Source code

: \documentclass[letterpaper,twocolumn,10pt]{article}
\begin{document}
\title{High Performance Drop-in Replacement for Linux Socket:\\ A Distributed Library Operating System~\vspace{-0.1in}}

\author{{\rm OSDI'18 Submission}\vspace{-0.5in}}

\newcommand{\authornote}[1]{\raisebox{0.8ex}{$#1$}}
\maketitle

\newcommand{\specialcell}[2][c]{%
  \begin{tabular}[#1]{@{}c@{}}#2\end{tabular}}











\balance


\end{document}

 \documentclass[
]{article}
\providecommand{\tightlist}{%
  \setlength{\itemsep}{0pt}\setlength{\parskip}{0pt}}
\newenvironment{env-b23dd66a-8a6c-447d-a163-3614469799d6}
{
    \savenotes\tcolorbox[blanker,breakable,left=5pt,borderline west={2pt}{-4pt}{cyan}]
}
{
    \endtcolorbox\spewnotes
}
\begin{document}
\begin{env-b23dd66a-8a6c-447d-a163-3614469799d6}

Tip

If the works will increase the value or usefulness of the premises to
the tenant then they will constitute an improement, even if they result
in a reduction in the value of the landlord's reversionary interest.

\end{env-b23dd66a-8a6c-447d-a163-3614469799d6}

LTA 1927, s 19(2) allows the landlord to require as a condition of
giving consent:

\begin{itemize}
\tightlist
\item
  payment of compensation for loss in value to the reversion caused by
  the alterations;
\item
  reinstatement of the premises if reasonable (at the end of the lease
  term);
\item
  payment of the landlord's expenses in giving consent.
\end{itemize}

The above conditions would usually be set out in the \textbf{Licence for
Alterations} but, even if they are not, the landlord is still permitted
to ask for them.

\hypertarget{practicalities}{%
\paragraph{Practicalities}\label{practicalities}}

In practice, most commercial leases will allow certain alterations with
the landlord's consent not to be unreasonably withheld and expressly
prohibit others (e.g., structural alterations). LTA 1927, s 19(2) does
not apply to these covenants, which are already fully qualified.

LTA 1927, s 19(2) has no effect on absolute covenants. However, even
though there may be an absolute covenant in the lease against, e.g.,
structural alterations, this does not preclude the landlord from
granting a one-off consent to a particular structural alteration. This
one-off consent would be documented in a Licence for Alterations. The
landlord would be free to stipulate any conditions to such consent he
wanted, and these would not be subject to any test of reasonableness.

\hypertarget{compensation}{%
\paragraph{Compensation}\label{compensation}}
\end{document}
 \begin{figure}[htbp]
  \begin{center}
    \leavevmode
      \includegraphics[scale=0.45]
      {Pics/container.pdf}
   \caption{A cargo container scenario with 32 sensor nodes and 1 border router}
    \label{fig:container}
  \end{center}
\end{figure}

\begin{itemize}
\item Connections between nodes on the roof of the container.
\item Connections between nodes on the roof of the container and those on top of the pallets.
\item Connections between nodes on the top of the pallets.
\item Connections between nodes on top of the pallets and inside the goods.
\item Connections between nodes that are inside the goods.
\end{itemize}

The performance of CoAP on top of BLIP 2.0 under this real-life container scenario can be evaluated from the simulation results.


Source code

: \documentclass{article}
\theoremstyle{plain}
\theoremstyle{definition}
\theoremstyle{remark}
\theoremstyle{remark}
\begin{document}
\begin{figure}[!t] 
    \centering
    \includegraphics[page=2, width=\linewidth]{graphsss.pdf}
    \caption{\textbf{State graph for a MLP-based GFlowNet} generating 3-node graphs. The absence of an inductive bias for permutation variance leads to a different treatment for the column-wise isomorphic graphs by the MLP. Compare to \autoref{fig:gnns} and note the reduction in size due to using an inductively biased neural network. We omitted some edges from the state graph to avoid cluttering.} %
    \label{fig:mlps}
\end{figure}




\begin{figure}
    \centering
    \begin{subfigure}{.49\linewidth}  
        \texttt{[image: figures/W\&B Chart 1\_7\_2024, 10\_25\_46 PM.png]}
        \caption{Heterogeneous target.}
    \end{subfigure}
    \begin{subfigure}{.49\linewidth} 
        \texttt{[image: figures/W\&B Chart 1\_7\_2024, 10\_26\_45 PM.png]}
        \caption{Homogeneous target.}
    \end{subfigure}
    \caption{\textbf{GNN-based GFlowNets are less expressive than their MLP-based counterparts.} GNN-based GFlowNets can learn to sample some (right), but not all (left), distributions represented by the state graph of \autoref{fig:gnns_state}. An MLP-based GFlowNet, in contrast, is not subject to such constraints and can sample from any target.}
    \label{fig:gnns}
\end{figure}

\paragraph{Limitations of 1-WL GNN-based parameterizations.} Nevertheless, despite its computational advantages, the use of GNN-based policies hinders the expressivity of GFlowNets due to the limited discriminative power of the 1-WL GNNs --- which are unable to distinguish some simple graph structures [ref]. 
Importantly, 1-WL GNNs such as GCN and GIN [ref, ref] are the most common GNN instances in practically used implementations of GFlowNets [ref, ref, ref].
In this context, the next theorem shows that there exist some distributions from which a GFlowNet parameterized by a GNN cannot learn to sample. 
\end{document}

═══

Nothing in the data may be omitted; transcribe it exactly.

Source code

: \documentclass[letterpaper,twocolumn,10pt]{article}
\begin{document}
\title{High Performance Drop-in Replacement for Linux Socket:\\ A Distributed Library Operating System~\vspace{-0.1in}}

\author{{\rm OSDI'18 Submission}\vspace{-0.5in}}

\newcommand{\authornote}[1]{\raisebox{0.8ex}{$#1$}}
\maketitle

\newcommand{\specialcell}[2][c]{%
  \begin{tabular}[#1]{@{}c@{}}#2\end{tabular}}











\balance


\end{document}

 \documentclass[
]{article}
\providecommand{\tightlist}{%
  \setlength{\itemsep}{0pt}\setlength{\parskip}{0pt}}
\newenvironment{env-b23dd66a-8a6c-447d-a163-3614469799d6}
{
    \savenotes\tcolorbox[blanker,breakable,left=5pt,borderline west={2pt}{-4pt}{cyan}]
}
{
    \endtcolorbox\spewnotes
}
\begin{document}
\begin{env-b23dd66a-8a6c-447d-a163-3614469799d6}

Tip

If the works will increase the value or usefulness of the premises to
the tenant then they will constitute an improement, even if they result
in a reduction in the value of the landlord's reversionary interest.

\end{env-b23dd66a-8a6c-447d-a163-3614469799d6}

LTA 1927, s 19(2) allows the landlord to require as a condition of
giving consent:

\begin{itemize}
\tightlist
\item
  payment of compensation for loss in value to the reversion caused by
  the alterations;
\item
  reinstatement of the premises if reasonable (at the end of the lease
  term);
\item
  payment of the landlord's expenses in giving consent.
\end{itemize}

The above conditions would usually be set out in the \textbf{Licence for
Alterations} but, even if they are not, the landlord is still permitted
to ask for them.

\hypertarget{practicalities}{%
\paragraph{Practicalities}\label{practicalities}}

In practice, most commercial leases will allow certain alterations with
the landlord's consent not to be unreasonably withheld and expressly
prohibit others (e.g., structural alterations). LTA 1927, s 19(2) does
not apply to these covenants, which are already fully qualified.

LTA 1927, s 19(2) has no effect on absolute covenants. However, even
though there may be an absolute covenant in the lease against, e.g.,
structural alterations, this does not preclude the landlord from
granting a one-off consent to a particular structural alteration. This
one-off consent would be documented in a Licence for Alterations. The
landlord would be free to stipulate any conditions to such consent he
wanted, and these would not be subject to any test of reasonableness.

\hypertarget{compensation}{%
\paragraph{Compensation}\label{compensation}}
\end{document}
 \begin{figure}[htbp]
  \begin{center}
    \leavevmode
      \includegraphics[scale=0.45]
      {Pics/container.pdf}
   \caption{A cargo container scenario with 32 sensor nodes and 1 border router}
    \label{fig:container}
  \end{center}
\end{figure}

\begin{itemize}
\item Connections between nodes on the roof of the container.
\item Connections between nodes on the roof of the container and those on top of the pallets.
\item Connections between nodes on the top of the pallets.
\item Connections between nodes on top of the pallets and inside the goods.
\item Connections between nodes that are inside the goods.
\end{itemize}

The performance of CoAP on top of BLIP 2.0 under this real-life container scenario can be evaluated from the simulation results.


Source code

: \documentclass{article}
\theoremstyle{plain}
\theoremstyle{definition}
\theoremstyle{remark}
\theoremstyle{remark}
\begin{document}
\begin{figure}[!t] 
    \centering
    \includegraphics[page=2, width=\linewidth]{graphsss.pdf}
    \caption{\textbf{State graph for a MLP-based GFlowNet} generating 3-node graphs. The absence of an inductive bias for permutation variance leads to a different treatment for the column-wise isomorphic graphs by the MLP. Compare to \autoref{fig:gnns} and note the reduction in size due to using an inductively biased neural network. We omitted some edges from the state graph to avoid cluttering.} %
    \label{fig:mlps}
\end{figure}




\begin{figure}
    \centering
    \begin{subfigure}{.49\linewidth}  
        \texttt{[image: figures/W\&B Chart 1\_7\_2024, 10\_25\_46 PM.png]}
        \caption{Heterogeneous target.}
    \end{subfigure}
    \begin{subfigure}{.49\linewidth} 
        \texttt{[image: figures/W\&B Chart 1\_7\_2024, 10\_26\_45 PM.png]}
        \caption{Homogeneous target.}
    \end{subfigure}
    \caption{\textbf{GNN-based GFlowNets are less expressive than their MLP-based counterparts.} GNN-based GFlowNets can learn to sample some (right), but not all (left), distributions represented by the state graph of \autoref{fig:gnns_state}. An MLP-based GFlowNet, in contrast, is not subject to such constraints and can sample from any target.}
    \label{fig:gnns}
\end{figure}

\paragraph{Limitations of 1-WL GNN-based parameterizations.} Nevertheless, despite its computational advantages, the use of GNN-based policies hinders the expressivity of GFlowNets due to the limited discriminative power of the 1-WL GNNs --- which are unable to distinguish some simple graph structures [ref]. 
Importantly, 1-WL GNNs such as GCN and GIN [ref, ref] are the most common GNN instances in practically used implementations of GFlowNets [ref, ref, ref].
In this context, the next theorem shows that there exist some distributions from which a GFlowNet parameterized by a GNN cannot learn to sample. 
\end{document}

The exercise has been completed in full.